Benchmarking below (evidently code path is not executed for nistp256
anymore). Costs are 6-10% for ECDSA sign, 2-6% for ECDSA verify
(defense unnecessary, but AFAICT there is no way to authoritatively
distinguish at this depth whether to protect scalars or not), and 1-5%
for ECDH.
BBB
openssl speed ecdsa before:
sign verify sign/s verify/s
160 bit ecdsa (secp160r1) 0.0000s 0.0002s 20818.1 5670.3
192 bit ecdsa (nistp192) 0.0001s 0.0002s 17844.1 4570.7
224 bit ecdsa (nistp224) 0.0001s 0.0003s 13452.7 3413.4
256 bit ecdsa (nistp256) 0.0000s 0.0001s 26485.2 10577.4
384 bit ecdsa (nistp384) 0.0002s 0.0007s 5961.0 1438.0
521 bit ecdsa (nistp521) 0.0004s 0.0015s 2837.1 684.5
openssl speed ecdsa after:
sign verify sign/s verify/s
160 bit ecdsa (secp160r1) 0.0001s 0.0002s 19056.1 5369.1
192 bit ecdsa (nistp192) 0.0001s 0.0002s 16270.0 4490.4
224 bit ecdsa (nistp224) 0.0001s 0.0003s 12150.9 3354.7
256 bit ecdsa (nistp256) 0.0000s 0.0001s 26489.9 10554.9
384 bit ecdsa (nistp384) 0.0002s 0.0007s 5470.9 1355.5
521 bit ecdsa (nistp521) 0.0004s 0.0015s 2673.3 667.4
openssl speed ecdh before:
op op/s
160 bit ecdh (secp160r1) 0.0001s 7025.0
192 bit ecdh (nistp192) 0.0002s 5786.0
224 bit ecdh (nistp224) 0.0002s 4158.1
256 bit ecdh (nistp256) 0.0001s 14899.7
384 bit ecdh (nistp384) 0.0006s 1732.1
521 bit ecdh (nistp521) 0.0012s 820.4
openssl speed ecdh after:
op op/s
160 bit ecdh (secp160r1) 0.0001s 6750.8
192 bit ecdh (nistp192) 0.0002s 5477.6
224 bit ecdh (nistp224) 0.0002s 4060.2
256 bit ecdh (nistp256) 0.0001s 14886.2
384 bit ecdh (nistp384) 0.0006s 1709.7
521 bit ecdh (nistp521) 0.0012s 802.1
(I do not have root on the benchmarking machine to peg the clock.
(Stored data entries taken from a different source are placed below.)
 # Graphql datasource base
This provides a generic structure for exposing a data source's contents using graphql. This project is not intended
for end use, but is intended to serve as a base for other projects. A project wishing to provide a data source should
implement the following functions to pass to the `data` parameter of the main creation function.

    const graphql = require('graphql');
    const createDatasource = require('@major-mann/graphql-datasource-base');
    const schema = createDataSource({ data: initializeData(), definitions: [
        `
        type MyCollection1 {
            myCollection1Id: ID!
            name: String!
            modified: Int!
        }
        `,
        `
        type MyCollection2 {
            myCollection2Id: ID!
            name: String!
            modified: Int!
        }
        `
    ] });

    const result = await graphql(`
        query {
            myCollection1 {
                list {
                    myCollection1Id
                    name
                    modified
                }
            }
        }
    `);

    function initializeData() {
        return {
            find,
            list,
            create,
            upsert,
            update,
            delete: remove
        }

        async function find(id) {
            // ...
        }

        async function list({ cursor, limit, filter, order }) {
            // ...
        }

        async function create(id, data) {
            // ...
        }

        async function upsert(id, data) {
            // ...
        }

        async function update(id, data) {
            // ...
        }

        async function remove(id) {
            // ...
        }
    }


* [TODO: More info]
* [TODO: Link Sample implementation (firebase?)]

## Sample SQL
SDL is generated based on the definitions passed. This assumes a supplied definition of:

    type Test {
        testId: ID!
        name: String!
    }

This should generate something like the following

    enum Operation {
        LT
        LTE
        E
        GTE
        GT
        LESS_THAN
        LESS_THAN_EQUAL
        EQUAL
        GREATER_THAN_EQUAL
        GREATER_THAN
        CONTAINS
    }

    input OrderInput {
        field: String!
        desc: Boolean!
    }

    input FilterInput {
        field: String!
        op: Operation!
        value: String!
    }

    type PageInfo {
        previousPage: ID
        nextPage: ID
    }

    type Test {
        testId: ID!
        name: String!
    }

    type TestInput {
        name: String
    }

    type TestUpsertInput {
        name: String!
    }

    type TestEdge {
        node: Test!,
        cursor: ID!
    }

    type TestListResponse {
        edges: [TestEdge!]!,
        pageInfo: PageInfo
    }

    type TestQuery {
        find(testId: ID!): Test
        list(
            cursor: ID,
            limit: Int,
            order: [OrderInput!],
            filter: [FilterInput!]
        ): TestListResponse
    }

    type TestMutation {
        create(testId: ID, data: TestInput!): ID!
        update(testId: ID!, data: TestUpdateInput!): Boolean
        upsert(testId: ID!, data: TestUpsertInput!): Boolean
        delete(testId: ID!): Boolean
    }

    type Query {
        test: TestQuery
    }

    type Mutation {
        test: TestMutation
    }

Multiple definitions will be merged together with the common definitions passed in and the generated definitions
Sorry.)
$ cat /proc/cpuinfo
processor : 0
vendor_id : GenuineIntel
cpu family : 6
model : 60
model name : Intel(R) Core(TM) i5-4570 CPU @ 3.20GHz
stepping : 3
microcode : 26
cpu MHz : 800.000
cache size : 6144 KB
physical id : 0
siblings : 4
core id : 0
cpu cores : 4
apicid : 0
initial apicid : 0
fpu : yes
fpu_exception : yes
cpuid level : 13
wp : yes
flags : fpu vme de pse tsc msr pae mce cx8 apic sep mtrr pge
mca cmov pat pse36 clflush dts acpi mmx fxsr sse sse2 ss ht tm pbe
syscall nx pdpe1gb rdtscp lm constant_tsc arch_perfmon pebs bts
rep_good xtopology nonstop_tsc aperfmperf pni pclmulqdq dtes64 monitor
ds_cpl vmx smx est tm2 ssse3 fma cx16 xtpr pdcm pcid sse4_1 sse4_2
x2apic movbe popcnt tsc_deadline_timer aes xsave avx f16c rdrand
lahf_lm abm ida arat epb xsaveopt pln pts dts tpr_shadow vnmi
flexpriority ept vpid fsgsbase bmi1 hle avx2 smep bmi2 erms invpcid
rtm
bogomips : 6385.38
clflush size : 64
cache_alignment : 64
address sizes : 39 bits physical, 48 bits virtual
power management: SNIP
-------------- next part --------------
diff -rupN openssl-1.0.2_orig/crypto/ec/ec_mult.c openssl-1.0.2/crypto/ec/ec_mult.c
--- openssl-1.0.2_orig/crypto/ec/ec_mult.c 2015-01-22 16:58:32.000000000 +0200
+++ openssl-1.0.2/crypto/ec/ec_mult.c 2015-03-10 13:06:50.661644241 +0200
@@ -306,6 +306,66 @@ static signed char *compute_wNAF(const B
return r;
}
+/**
+ * Traverses t[i] for 0 <= i < 2**(w-1) and places t[digit >> 1] in r
+ * with bitwise operations as a side-channel defense.
+ * Assumes r has enough BIGNUM space so tops of BIGNUMs in t do not overflow.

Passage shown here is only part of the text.